With Cassandra and OpenSearch clusters split across two sites, is there a way of having the DMA's talk to the nodes on the same site as them for the main connection, and the other site as a secondary connection?
Is it just the order in the xml tag, or do they cycle through them etc?
Hi Philip,
If I remember correctly, the Cassandra implementation in DM is using the DCAwareRoundRobinPolicy, it will basically detect the closest DC automatically and use all nodes of that DC in a round robin mechanism to load balance.
As far as I know, it will not automatically failover to the other DC. When all Cassandra nodes in a DC are down, you will need a restart of DM to have DM connect to the other DC. The reasoning behind this, is if all nodes in a DC are down, most likely something is also happening with the DM node in that DC. Also see this great writeup here: https://foundev.medium.com/cassandra-local-quorum-should-stay-local-c174d555cc57
Between our two main DC’s that Cassandra and OpenSearch will be in there’s a big enough wan link with only 2ms latency, so most of the issues raised on that article wouldn’t count for us.
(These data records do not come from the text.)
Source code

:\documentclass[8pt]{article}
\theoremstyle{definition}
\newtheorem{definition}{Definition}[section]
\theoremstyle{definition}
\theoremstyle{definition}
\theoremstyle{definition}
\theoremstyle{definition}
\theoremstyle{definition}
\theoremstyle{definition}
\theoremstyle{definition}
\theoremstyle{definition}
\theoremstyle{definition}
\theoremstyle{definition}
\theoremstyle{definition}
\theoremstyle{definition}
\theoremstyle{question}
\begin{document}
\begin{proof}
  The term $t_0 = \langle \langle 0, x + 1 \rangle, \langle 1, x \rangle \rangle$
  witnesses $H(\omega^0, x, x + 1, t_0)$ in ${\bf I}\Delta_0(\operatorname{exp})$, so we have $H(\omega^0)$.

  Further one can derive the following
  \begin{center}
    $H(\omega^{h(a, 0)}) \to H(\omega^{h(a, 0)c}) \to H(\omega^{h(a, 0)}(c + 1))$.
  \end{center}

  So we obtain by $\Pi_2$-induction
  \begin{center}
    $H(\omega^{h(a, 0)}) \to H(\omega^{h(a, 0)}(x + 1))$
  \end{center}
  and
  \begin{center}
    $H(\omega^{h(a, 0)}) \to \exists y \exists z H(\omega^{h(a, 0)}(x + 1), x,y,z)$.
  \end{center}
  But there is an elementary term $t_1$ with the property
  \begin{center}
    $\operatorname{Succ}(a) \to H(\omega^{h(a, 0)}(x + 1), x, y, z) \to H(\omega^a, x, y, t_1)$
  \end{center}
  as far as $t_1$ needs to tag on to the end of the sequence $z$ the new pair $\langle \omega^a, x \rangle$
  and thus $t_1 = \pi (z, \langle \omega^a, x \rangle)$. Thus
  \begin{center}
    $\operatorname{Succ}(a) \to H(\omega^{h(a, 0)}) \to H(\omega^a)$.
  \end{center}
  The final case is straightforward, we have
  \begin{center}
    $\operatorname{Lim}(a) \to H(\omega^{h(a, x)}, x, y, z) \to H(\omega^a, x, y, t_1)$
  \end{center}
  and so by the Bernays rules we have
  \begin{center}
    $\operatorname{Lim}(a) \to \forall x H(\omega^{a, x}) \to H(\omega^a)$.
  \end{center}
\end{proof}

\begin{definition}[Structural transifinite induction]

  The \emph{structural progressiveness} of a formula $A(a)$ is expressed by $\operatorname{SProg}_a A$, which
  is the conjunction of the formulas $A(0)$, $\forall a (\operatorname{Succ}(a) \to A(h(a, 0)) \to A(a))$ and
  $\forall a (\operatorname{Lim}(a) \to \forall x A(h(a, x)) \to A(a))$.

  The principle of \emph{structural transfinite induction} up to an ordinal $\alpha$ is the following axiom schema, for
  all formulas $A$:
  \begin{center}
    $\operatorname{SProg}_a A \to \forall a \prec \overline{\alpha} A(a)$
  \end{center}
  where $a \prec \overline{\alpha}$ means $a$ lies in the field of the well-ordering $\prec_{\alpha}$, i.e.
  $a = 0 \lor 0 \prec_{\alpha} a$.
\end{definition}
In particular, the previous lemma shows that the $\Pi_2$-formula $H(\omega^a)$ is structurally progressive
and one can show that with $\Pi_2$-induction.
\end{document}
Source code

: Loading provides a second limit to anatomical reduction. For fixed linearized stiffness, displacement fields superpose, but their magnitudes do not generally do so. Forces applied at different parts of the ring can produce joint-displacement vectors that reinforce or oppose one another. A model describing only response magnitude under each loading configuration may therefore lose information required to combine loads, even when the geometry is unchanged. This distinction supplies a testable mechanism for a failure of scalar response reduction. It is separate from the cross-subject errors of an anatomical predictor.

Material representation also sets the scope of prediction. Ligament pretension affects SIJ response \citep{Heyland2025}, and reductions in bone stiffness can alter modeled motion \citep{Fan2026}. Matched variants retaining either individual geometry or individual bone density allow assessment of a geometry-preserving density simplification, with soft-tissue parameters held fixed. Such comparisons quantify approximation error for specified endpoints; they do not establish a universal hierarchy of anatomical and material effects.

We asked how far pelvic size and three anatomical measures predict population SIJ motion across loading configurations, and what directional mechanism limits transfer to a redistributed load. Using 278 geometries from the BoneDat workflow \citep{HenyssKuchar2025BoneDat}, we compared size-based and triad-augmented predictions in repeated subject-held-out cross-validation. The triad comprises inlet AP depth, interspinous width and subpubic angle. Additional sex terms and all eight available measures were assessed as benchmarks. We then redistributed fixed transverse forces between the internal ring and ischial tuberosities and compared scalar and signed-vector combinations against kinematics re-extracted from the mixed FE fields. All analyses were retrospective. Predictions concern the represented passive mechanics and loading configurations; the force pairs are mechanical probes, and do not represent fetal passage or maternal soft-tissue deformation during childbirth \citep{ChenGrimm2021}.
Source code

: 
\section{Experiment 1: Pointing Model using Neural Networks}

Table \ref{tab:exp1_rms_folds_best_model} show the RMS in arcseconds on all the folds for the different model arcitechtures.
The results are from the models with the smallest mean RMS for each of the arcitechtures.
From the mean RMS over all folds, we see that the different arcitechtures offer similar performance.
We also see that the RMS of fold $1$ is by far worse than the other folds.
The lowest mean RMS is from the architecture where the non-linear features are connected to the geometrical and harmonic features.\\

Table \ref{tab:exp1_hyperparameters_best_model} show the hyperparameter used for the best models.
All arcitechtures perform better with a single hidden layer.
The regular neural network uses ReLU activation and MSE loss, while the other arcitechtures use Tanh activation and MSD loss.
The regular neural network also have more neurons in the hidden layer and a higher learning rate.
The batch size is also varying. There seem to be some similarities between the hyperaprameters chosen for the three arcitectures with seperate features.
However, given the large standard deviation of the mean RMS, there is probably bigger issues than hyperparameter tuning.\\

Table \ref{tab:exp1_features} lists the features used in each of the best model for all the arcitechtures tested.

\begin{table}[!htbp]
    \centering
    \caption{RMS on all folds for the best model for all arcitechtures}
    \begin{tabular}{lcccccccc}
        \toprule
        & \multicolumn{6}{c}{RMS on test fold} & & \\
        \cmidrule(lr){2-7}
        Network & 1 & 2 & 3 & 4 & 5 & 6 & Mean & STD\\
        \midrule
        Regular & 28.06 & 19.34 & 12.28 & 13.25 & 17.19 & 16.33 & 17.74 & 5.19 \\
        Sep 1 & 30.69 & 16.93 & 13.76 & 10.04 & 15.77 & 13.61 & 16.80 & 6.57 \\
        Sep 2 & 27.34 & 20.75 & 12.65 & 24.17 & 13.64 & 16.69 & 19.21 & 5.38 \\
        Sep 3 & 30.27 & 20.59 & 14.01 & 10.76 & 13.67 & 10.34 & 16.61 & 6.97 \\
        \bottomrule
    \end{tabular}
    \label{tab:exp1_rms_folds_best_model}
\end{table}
We have one outlier on and DMA pair that’s not in either of those DC’s, which has a 10ms latency.
Hi Philip,
I this scenario it’s the driver middleware to Cassandra which does not allow for an automatic connection to another DC in case all local nodes are unavailable.
The idea being that if all nodes in a DC are unavailable then the DataMiner agents in said DC are likely down as well.
There are upcoming improvements to the behaviour of connecting to Cassandra nodes that will be tentatively released with the 10.3.11.
This will allow you to specify for each DataMiner agent which DB nodes should be tried first. With this it will be possible to have a failover pair spanning 2 datacenters in which each agent of the pair only connects to its local DC.
Hi Matthijs,
Thanks, will it automatically use another DC in the scenario that all the local nodes are unavailable?